The festival was about celebration — and education. The message: Gulf oysters are safe to eat.

Survey after survey has shown that most Americans remain leery of eating Gulf seafood in the wake of last year’s oil spill.

“We have a huge challenge ahead of us with public perception,” said Ewell Smith, executive director of the Louisiana Seafood Promotion & Marketing Board. “So many agencies have independently tested our seafood and found it safe. We need to get that message across.”

After BP’s Deepwater Horizon oil rig exploded in the Gulf of Mexico, most of the seafood samples tested had no detectable oil or residue, according to the Food and Drug Administration. The small percentage of samples that tested positive did so at levels that were 100 to 1,000 times lower than the safety threshold.

Louisiana’s wildlife and fisheries department put it this way: the average person could eat five pounds of oyster meat — 130 oysters — each day for five years without there being a health concern from the oil. (Although that diet undoubtedly would cause other health concerns.)

Ironically, the big problem for oystermen wasn’t the oil itself; it was the freshwater that was poured into the estuaries and along the coastline to keep the spill away from the shore. This reduced the salinity of the water. Many of the fish, shrimp and crab could escape to saltier environs. Oysters were stuck.

“We lost half our oyster beds after the BP spill because of the freshwater flooding,” Smith said. Before the spill, Louisiana produced 250 million pounds of oysters a year, or 40 percent of the nation’s domestic supply. “It’s going to take two to three years to get those oysters back.”

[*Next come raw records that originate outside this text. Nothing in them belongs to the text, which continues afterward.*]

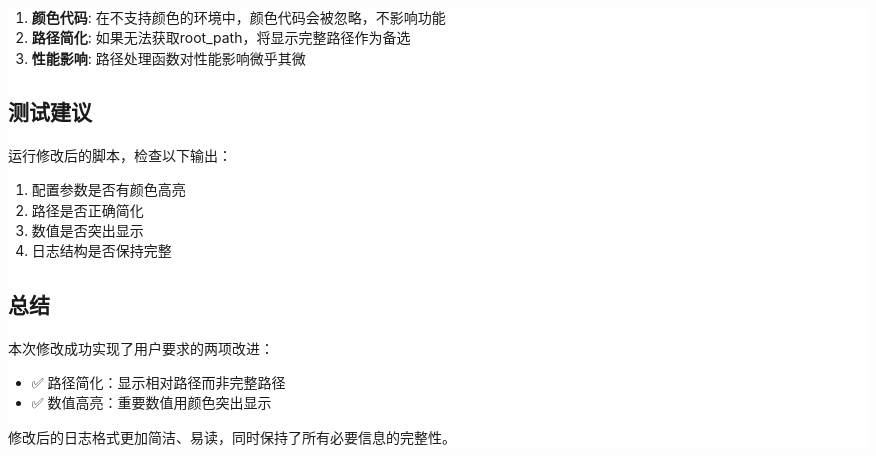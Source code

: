 1. **颜色代码**: 在不支持颜色的环境中，颜色代码会被忽略，不影响功能
2. **路径简化**: 如果无法获取root_path，将显示完整路径作为备选
3. **性能影响**: 路径处理函数对性能影响微乎其微

## 测试建议

运行修改后的脚本，检查以下输出：
1. 配置参数是否有颜色高亮
2. 路径是否正确简化
3. 数值是否突出显示
4. 日志结构是否保持完整

## 总结

本次修改成功实现了用户要求的两项改进：
- ✅ 路径简化：显示相对路径而非完整路径
- ✅ 数值高亮：重要数值用颜色突出显示

修改后的日志格式更加简洁、易读，同时保持了所有必要信息的完整性。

The situation, while not good, is better than it was a year ago. Supply was so low, some restaurants had to yank oysters off the menu or get the bivalves from other parts of the country.

And for New Orleans chefs like Darin Nesbit, there’s no substitute for Louisiana oysters.

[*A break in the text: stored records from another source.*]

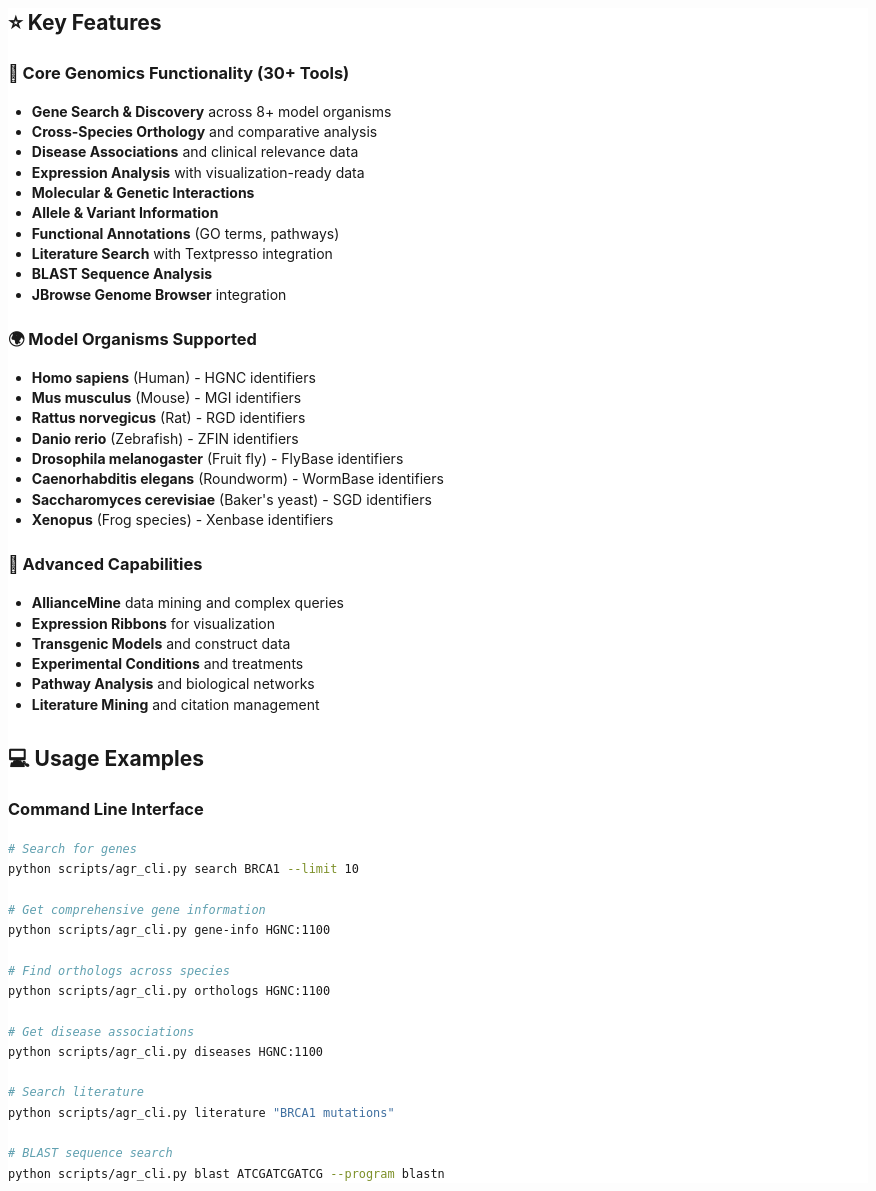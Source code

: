 ## ⭐ Key Features

### 🔬 Core Genomics Functionality (30+ Tools)
- **Gene Search & Discovery** across 8+ model organisms
- **Cross-Species Orthology** and comparative analysis  
- **Disease Associations** and clinical relevance data
- **Expression Analysis** with visualization-ready data
- **Molecular & Genetic Interactions**
- **Allele & Variant Information**
- **Functional Annotations** (GO terms, pathways)
- **Literature Search** with Textpresso integration
- **BLAST Sequence Analysis**
- **JBrowse Genome Browser** integration

### 🌍 Model Organisms Supported
- **Homo sapiens** (Human) - HGNC identifiers
- **Mus musculus** (Mouse) - MGI identifiers  
- **Rattus norvegicus** (Rat) - RGD identifiers
- **Danio rerio** (Zebrafish) - ZFIN identifiers
- **Drosophila melanogaster** (Fruit fly) - FlyBase identifiers
- **Caenorhabditis elegans** (Roundworm) - WormBase identifiers
- **Saccharomyces cerevisiae** (Baker's yeast) - SGD identifiers
- **Xenopus** (Frog species) - Xenbase identifiers

### 🔧 Advanced Capabilities
- **AllianceMine** data mining and complex queries
- **Expression Ribbons** for visualization
- **Transgenic Models** and construct data
- **Experimental Conditions** and treatments
- **Pathway Analysis** and biological networks
- **Literature Mining** and citation management

## 💻 Usage Examples

### Command Line Interface
```bash
# Search for genes
python scripts/agr_cli.py search BRCA1 --limit 10

# Get comprehensive gene information  
python scripts/agr_cli.py gene-info HGNC:1100

# Find orthologs across species
python scripts/agr_cli.py orthologs HGNC:1100

# Get disease associations
python scripts/agr_cli.py diseases HGNC:1100

# Search literature
python scripts/agr_cli.py literature "BRCA1 mutations"

# BLAST sequence search
python scripts/agr_cli.py blast ATCGATCGATCG --program blastn
```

“Ours are sweet, not as briny,” said Nesbit, who grew up in suburban Des Plaines and is now executive chef at Dickie Brennan’s trio of French Quarter restaurants. “They have a different mouth feel. The plumpness and texture is so much better, especially when they’re fried.”

As for the future, Smith is optimistic the state’s seafood industry will have plenty to celebrate.

“We’ll bounce back and we’ll be even better,” he said. “We’ve done it before.”

Information for this article was gathered on a research trip sponsored by the New Orleans Convention and Visitors Bureau.